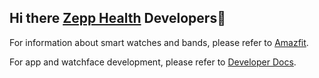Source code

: ## Hi there [Zepp Health](https://www.zepp.com) Developers👋

For information about smart watches and bands, please refer to [Amazfit](https://www.amazfit.com/).

For app and watchface development, please refer to [Developer Docs](https://docs.zepp.com).

<!--

**Here are some ideas to get you started:**

🙋‍♀️ A short introduction - what is your organization all about?
🌈 Contribution guidelines - how can the community get involved?
👩‍💻 Useful resources - where can the community find your docs? Is there anything else the community should know?
🍿 Fun facts - what does your team eat for breakfast?
🧙 Remember, you can do mighty things with the power of [Markdown](https://docs.github.com/github/writing-on-github/getting-started-with-writing-and-formatting-on-github/basic-writing-and-formatting-syntax)
-->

• Exercise: The answer is the line containing "eat for breakfast?" together with every line after it in the records, repeated exactly and with nothing else.

• Solution for this task:
🍿 Fun facts - what does your team eat for breakfast?
🧙 Remember, you can do mighty things with the power of [Markdown](https://docs.github.com/github/writing-on-github/getting-started-with-writing-and-formatting-on-github/basic-writing-and-formatting-syntax)
-->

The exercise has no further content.